- **Material supplied**

☆ ☆ ☆ ☆ ☆

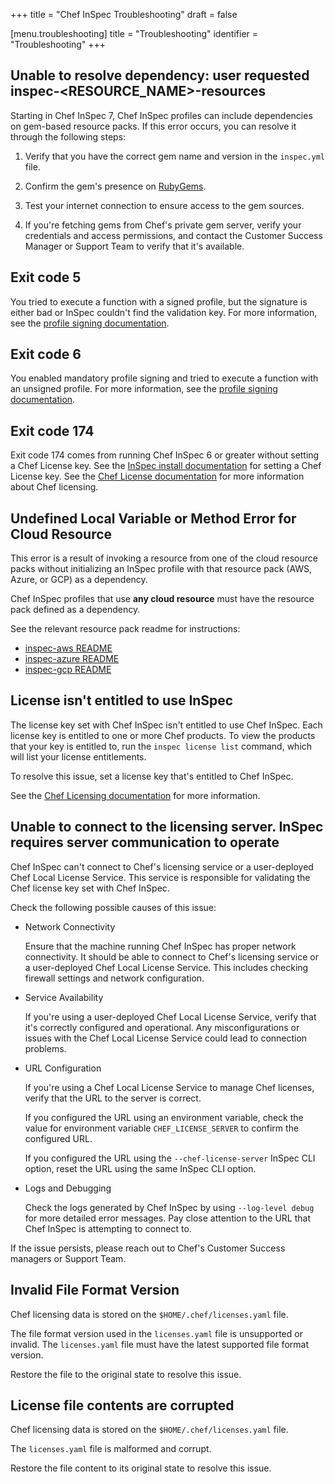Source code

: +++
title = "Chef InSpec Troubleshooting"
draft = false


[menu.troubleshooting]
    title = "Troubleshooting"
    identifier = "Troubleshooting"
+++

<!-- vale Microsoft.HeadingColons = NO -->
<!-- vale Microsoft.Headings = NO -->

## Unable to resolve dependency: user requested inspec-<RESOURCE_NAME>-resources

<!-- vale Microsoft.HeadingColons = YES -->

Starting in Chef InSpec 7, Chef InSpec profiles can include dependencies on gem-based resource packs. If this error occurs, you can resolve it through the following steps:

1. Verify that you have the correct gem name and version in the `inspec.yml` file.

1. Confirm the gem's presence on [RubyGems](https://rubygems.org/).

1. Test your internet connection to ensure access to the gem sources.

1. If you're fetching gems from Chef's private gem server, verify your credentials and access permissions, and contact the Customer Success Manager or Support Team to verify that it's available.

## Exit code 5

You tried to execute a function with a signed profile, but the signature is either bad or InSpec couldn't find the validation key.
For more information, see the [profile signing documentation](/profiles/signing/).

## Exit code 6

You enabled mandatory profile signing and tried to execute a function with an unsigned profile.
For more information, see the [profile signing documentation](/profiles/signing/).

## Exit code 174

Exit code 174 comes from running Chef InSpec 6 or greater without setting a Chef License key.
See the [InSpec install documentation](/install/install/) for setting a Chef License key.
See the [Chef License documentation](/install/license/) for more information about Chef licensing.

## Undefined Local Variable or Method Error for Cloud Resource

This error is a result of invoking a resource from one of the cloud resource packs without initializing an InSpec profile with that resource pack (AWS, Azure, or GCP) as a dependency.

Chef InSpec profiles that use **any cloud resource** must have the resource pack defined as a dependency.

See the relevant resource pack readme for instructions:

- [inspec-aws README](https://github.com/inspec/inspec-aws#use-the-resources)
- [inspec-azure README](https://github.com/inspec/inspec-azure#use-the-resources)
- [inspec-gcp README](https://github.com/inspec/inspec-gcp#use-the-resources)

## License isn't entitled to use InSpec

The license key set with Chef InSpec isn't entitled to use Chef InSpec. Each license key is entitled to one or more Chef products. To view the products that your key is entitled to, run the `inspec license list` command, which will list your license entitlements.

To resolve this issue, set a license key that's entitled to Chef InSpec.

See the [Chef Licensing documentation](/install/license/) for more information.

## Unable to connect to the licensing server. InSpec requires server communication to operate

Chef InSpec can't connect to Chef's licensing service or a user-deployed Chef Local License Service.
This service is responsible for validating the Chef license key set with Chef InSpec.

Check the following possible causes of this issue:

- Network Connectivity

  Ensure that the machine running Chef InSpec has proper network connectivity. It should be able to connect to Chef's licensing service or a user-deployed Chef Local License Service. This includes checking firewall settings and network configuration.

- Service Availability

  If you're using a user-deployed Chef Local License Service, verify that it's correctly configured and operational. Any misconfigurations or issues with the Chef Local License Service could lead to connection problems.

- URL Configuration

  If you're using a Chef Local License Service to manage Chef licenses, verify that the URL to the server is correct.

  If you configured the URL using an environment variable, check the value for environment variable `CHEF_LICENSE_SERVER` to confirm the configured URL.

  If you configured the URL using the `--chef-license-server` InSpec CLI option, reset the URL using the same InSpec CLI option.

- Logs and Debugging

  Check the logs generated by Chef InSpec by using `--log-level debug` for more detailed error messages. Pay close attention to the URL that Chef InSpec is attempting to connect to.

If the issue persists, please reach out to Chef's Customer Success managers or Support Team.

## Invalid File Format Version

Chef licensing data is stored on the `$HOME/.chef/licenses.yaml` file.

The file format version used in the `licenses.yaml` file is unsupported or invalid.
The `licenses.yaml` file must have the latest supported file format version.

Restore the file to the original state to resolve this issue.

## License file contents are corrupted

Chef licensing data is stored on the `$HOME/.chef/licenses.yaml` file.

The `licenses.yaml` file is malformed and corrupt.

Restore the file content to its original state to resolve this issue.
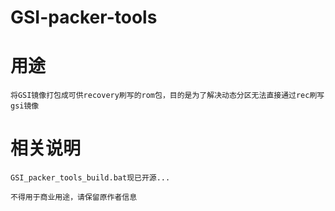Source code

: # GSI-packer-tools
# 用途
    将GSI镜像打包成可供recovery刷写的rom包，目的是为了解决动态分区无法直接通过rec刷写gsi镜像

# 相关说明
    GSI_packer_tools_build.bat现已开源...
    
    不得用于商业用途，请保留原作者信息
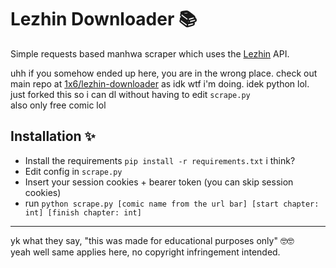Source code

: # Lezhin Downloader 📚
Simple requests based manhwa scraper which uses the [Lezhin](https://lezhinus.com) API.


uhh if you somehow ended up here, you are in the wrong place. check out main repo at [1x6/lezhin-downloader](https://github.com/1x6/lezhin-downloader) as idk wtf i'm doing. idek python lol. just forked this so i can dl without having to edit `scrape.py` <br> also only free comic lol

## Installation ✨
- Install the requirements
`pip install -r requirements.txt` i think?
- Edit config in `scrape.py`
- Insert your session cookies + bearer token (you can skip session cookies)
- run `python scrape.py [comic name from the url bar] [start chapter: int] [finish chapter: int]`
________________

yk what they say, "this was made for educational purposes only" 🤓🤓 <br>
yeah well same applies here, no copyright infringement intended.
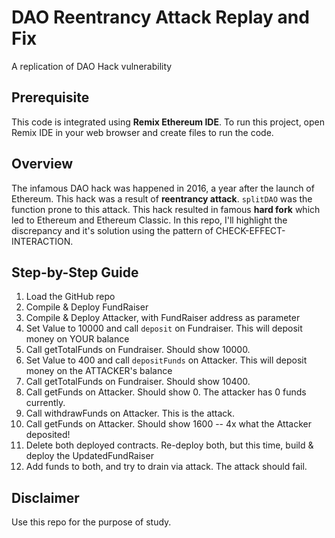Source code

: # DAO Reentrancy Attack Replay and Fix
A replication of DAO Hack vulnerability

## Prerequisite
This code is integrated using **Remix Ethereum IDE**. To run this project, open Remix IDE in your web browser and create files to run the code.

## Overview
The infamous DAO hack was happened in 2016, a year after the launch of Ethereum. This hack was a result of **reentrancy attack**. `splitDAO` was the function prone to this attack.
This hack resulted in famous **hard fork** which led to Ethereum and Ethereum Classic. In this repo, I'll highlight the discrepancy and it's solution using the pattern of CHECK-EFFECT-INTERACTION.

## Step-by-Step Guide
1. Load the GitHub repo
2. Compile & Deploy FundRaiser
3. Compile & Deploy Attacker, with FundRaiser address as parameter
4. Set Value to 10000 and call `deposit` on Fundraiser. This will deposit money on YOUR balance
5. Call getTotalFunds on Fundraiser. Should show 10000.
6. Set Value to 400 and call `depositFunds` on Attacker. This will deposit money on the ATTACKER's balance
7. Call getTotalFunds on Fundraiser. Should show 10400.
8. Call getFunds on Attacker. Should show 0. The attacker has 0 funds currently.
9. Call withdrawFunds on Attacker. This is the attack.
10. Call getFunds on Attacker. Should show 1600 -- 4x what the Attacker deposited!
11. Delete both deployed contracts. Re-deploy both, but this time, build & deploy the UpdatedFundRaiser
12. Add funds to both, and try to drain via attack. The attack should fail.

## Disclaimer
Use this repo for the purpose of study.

☆ ☆ ☆ ☆ ☆

- **Assigned task**
Copy back, word for word, every line between the top of the material above and the line that contains "<!-- vale Microsoft.HeadingColons = YES -->", both included, without any pictures.

- **Answer section**
Source code

: +++
title = "Chef InSpec Troubleshooting"
draft = false


[menu.troubleshooting]
    title = "Troubleshooting"
    identifier = "Troubleshooting"
+++

<!-- vale Microsoft.HeadingColons = NO -->
<!-- vale Microsoft.Headings = NO -->

## Unable to resolve dependency: user requested inspec-<RESOURCE_NAME>-resources

<!-- vale Microsoft.HeadingColons = YES -->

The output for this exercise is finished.